Working up from number 10:
no. 10 - ‘why and what are we doing?’ - fuzzy on targeted value when implementing clinical documentation, lack of guiding pronciple to direct re-design, clear message on the ‘what and why’ is missing. CNO not sure when asked by nurses as to what will be the benefits etc.
no. 9 - ‘it’s hard work, don’t stay the course’ - discipline and political will falters, executive team has to stay the course and not get tired (or fired - can be rapid turnover of executive teams), 5-year implementations can be deadly. Can be fatigue factor and time needed for recovery.
no 8 - ‘re-aligning 3 basics of project management’- time, money, resources and clinical leadership. ‘Successful project’ = on time and on budget - but politics enter into setting ‘go live’ date = organisational readiness for cultural change still poorly understood.
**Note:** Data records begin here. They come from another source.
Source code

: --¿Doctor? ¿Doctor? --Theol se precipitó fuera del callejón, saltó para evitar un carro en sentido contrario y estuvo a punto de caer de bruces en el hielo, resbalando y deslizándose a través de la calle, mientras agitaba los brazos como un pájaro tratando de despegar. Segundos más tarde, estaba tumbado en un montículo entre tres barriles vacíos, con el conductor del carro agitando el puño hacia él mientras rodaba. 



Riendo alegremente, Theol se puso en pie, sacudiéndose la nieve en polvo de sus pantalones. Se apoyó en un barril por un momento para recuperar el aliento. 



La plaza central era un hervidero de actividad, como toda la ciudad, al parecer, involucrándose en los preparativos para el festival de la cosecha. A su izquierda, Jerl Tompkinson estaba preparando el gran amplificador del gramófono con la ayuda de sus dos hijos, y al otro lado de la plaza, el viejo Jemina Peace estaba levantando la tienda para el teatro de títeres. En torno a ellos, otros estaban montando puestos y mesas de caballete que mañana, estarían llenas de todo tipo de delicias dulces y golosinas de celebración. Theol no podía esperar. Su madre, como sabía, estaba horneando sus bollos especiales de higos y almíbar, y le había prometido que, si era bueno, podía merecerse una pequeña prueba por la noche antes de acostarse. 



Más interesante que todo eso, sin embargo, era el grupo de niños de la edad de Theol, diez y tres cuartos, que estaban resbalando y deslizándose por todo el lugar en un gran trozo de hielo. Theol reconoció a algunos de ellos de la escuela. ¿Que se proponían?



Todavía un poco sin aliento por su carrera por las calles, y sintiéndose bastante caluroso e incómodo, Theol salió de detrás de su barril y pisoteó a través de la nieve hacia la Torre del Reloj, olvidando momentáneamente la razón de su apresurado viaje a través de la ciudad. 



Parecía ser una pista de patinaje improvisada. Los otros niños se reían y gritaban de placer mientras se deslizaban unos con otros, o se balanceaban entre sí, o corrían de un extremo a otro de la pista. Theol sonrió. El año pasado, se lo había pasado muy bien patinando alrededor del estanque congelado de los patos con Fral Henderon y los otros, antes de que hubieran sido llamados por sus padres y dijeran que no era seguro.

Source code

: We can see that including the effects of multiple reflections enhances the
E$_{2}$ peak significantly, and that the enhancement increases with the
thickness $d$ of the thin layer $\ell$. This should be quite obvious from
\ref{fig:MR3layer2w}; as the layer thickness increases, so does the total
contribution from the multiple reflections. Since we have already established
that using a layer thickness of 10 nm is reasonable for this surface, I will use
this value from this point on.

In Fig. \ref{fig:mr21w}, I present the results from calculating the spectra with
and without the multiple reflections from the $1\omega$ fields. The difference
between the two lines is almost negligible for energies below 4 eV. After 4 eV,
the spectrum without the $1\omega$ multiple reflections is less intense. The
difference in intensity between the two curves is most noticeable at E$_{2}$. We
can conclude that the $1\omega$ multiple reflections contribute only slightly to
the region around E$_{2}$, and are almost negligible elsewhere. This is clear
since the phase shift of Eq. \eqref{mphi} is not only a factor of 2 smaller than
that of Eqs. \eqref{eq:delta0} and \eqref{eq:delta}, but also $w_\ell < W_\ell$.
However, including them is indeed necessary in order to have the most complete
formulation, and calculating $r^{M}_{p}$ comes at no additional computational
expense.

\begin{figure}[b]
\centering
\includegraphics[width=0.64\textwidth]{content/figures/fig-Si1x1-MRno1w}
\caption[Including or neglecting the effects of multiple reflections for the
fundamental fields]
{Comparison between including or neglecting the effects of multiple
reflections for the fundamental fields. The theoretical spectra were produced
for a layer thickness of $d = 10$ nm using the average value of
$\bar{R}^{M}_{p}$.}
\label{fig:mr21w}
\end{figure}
Clinical systems give new meanings to ’success’; need to deliver value to clinicians, make patient care better and safer, win adoption by clinicians.
Is there enough stakeholder engagement?
no. 7 - ‘insufficient resources, skills or finance’
no. 6 - ‘nursing in CPOE is missed’ - transformation in acute care is about nursing; cultural adoption driven and supported by nursing; safety depends on nurses monitoring and surveillance
no. 5 - ‘organisation hires third party consultants’ - clinet has set set and enforce rules of collaboration
no. 4 - ‘team members in fox holes’ - team members in adversarial relationships; do not work well together; reflects leadership’s (in)ability top make teams accountable; ofen occurs within sacred turfs (eg radiology, IS)
no. 3 - ‘culture of mistrust’ - no-one in organisation is really happy; poor partnering; tend nto be IS-lead sites
no. 2 - ‘clinical executives not in lead role’ - clinical systems are about transformation of clinical processes; IS cannot lead these projects; CNO and CMO need to be joint team to manage decisions, strategy, etc/
Number 1 issue - ‘executive team does not play well together’ - lack of trust across executive team; just don’t like each other; (such situations are ‘not an anomaly’ in healthcare settings). Nurse executives may be marginalised by alliance of other executives.